Then Sir Daniel proceeded to go into the evidence at great length, reading passages here and there from his notes. When he came to the evidence of the servant Rees, he threw out a suggestion which struck doubt into many a mind which had till then believed in the prisoner’s innocence.

‘A very great deal in this case undoubtedly turns on this evidence as to footsteps. You may, I think, take it as admitted on all hands, by the prisoner’s counsel as well as by the prosecution, that the witness is correct in saying that she heard the prisoner leave the house. That she recognised her walk correctly that time there can be no manner of doubt. Then we come to the second time, when she heard footsteps ascending the stairs. And I may pause here to remark that I think a quite exaggerated importance has been attached to the discrepancy between the witness’s ideas of time and the correct idea. Gentlemen, we should all of us fail if we strove to indicate with accuracy the length of a given interval of time. We use the expressions “five minutes” and “ten minutes” in ordinary conversation, without attaching any very definite meaning to them, and, therefore, I cannot see that the witness is in any way discredited if she mistook a period of three minutes for one of ten, or vice versâ.’

The jury nodded approval.

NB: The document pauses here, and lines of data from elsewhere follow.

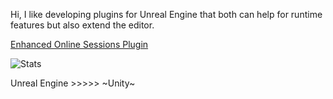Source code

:Hi,
I like developing plugins for Unreal Engine that both can help for runtime features but also extend the editor.

[Enhanced Online Sessions Plugin](https://github.com/MajorTomAW/EnhancedOnlineSessions)

![Stats](https://github-stats-alpha.vercel.app/api/?username=majortomaw "Stats")

Unreal Engine >>>>> ~Unity~
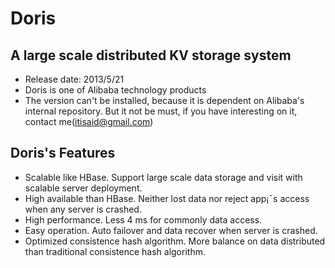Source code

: # Doris #
## A large scale distributed KV storage system ##

- Release date: 2013/5/21
- Doris is one of Alibaba technology products
- The version can't be installed, because it is dependent on Alibaba's internal repository. But it not be must, if you have interesting on it, contact me(itisaid@gmail.com)

## Doris's Features ##
- Scalable like HBase. Support large scale data storage and visit with scalable server deployment.
- High available than HBase. Neither lost data nor reject app¡¯s access when any server is crashed.
- High performance. Less 4 ms for commonly data access.
- Easy operation. Auto failover and data recover when server is crashed.
- Optimized consistence hash algorithm. More balance on data distributed than traditional consistence hash algorithm.

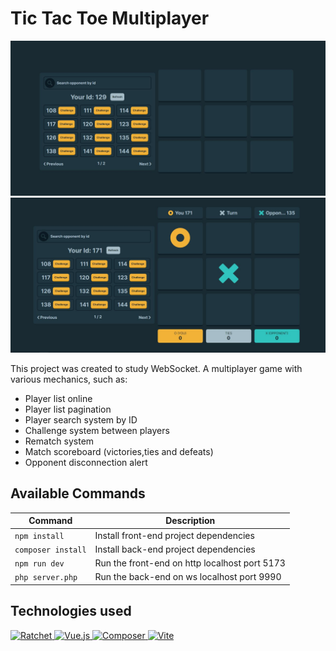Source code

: # Tic Tac Toe Multiplayer

!['Screenshot of the game'](./public/tic-tac-toe-multiplayer-screenshot.JPG 'Screenshot of the game')
!['Screenshot of the game'](./public/tic-tac-toe-multiplayer-screenshot-game.JPG 'Screenshot of the game')

This project was created to study WebSocket. A multiplayer game with various mechanics, such as:

 - Player list online
 - Player list pagination
 - Player search system by ID
 - Challenge system between players
 - Rematch system
 - Match scoreboard (victories,ties and defeats)
 - Opponent disconnection alert

## Available Commands

| Command            | Description                                                  |
| ------------------ | ------------------------------------------------------------ |
| `npm install`      | Install front-end project dependencies                       |
| `composer install` | Install back-end project dependencies                        |
| `npm run dev`      | Run the front-end on http localhost port 5173                |
| `php server.php`   | Run the back-end on ws localhost port 9990                   |

## Technologies used
<a target="_blank" href="http://socketo.me/">
<img alt="Ratchet" title="Ratchet" src="https://img.shields.io/badge/Ratchet-f58634?style=for-the-badge">
</a>
<a target="_blank" href="https://br.vuejs.org/">
<img alt="Vue.js" title="Vue.js" src="https://img.shields.io/badge/Vue.js-35495E?style=for-the-badge&logo=vuedotjs&logoColor=4FC08D">
</a>
<a target="_blank" href="https://getcomposer.org/">
<img alt="Composer" title="Composer" src="https://img.shields.io/badge/Composer-885630?style=for-the-badge&logo=Composer&logoColor=white">
</a>
<a target="_blank" href="https://vitejs.dev/">
<img alt="Vite" title="Vite" src="https://img.shields.io/badge/Vite-B73BFE?style=for-the-badge&logo=vite&logoColor=FFD62E">
</a>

Now they were on firm ground.

‘But it is her answer to Mr. Pollard, when he asked her as to the second set of footsteps, that I wish to draw your attention to. She said, as I took it, “I did not notice them”—that is, the footsteps—“but I think they must have been Miss Owen’s, or else I should have noticed the difference.” Now, I think you will see the importance of that.’ (The jury try to see it, and, failing in that, try to look as if they saw it, and fail a second time.) ‘Remember the state of things is this: the witness is wide awake; she has just been down to the front-door and up again, and ten minutes after, or three minutes only according to Mr. Tressamer, she hears someone come in and walk upstairs. Now, gentlemen, under those circumstances, one would naturally expect the witness to be on the alert to distinguish any difference, if difference there were, between the footsteps. And if the person entering the second time were not the prisoner, to whose tread she was accustomed, and which she was expecting to hear, but if it were someone else—a man, let us say, with an entirely different tread, and a tread to which she was wholly unaccustomed—I say one would naturally expect the witness to note the difference instantly, to wonder who it was that had entered, to feel alarm when she heard the unknown stranger proceeding upstairs and into the bedroom; and, in short, one would expect her to get up and rouse the whole household to discover the robber, as she would naturally assume him to be.’

The jury were much impressed. A feeling of gravity spread all over the court. In the prisoner’s mind there was a sensation as if the sun had retired behind a cloud, leaving a leaden atmosphere all round her.

‘Leaving you to attach much or little importance, as you please, to that observation’ (jury puzzled again), ‘I will pass on to the point about which so much has been said—namely, the latch.’ (Jury bend forward with straining ears. They have felt this to be the difficulty all along, and are anxiously desiring to be told what it all means, and what bearing it has on the case.) ‘This latch, or rather lock, appears to have been of peculiar, though not unusual, construction. As you doubtless know, gentlemen, locks do differ very much from one another, and it is essential to their usefulness that they should do so. If all the locks on our doors were of the same pattern, one key would open them all, and consequently the locks would be rendered useless for the purpose for which they were designed. In ancient times, before such articles had come into common use, it was no doubt the custom to have a rude species of door-fastening, calculated rather to keep the door fixed in its place as against the violence of the weather, than to furnish any obstacle against the ingress of undesired visitors. But, gentlemen, we are not living in those times, but in our own; and we are here to administer justice, not with regard to the ideas prevalent among our remote ancestors, but with regard to the ordinary and reasonable practices of everyday life around us.’

This last part appeals to the jury. They nod their heads in approval, and wait for further enlightenment.

‘Law, gentlemen, it has often been said, is common-sense; and though there may be a sense in which that maxim is not strictly verifiable, yet in a broad and general way its applicability has never been and cannot be disputed. And, therefore, gentlemen, your common-sense will agree with me when I say that it is a lawful presumption—a presumption which the law warrants you in drawing and in holding till you have some satisfactory evidence to rebut it—that the person who obtains access to a house or any other building secured by a lock of this description must have in his or her possession a key which is capable of opening that lock.’

Continued approval of the jury. They find his lordship a little tedious perhaps, but sound. At last there seems a fair prospect of light being thrown upon the case.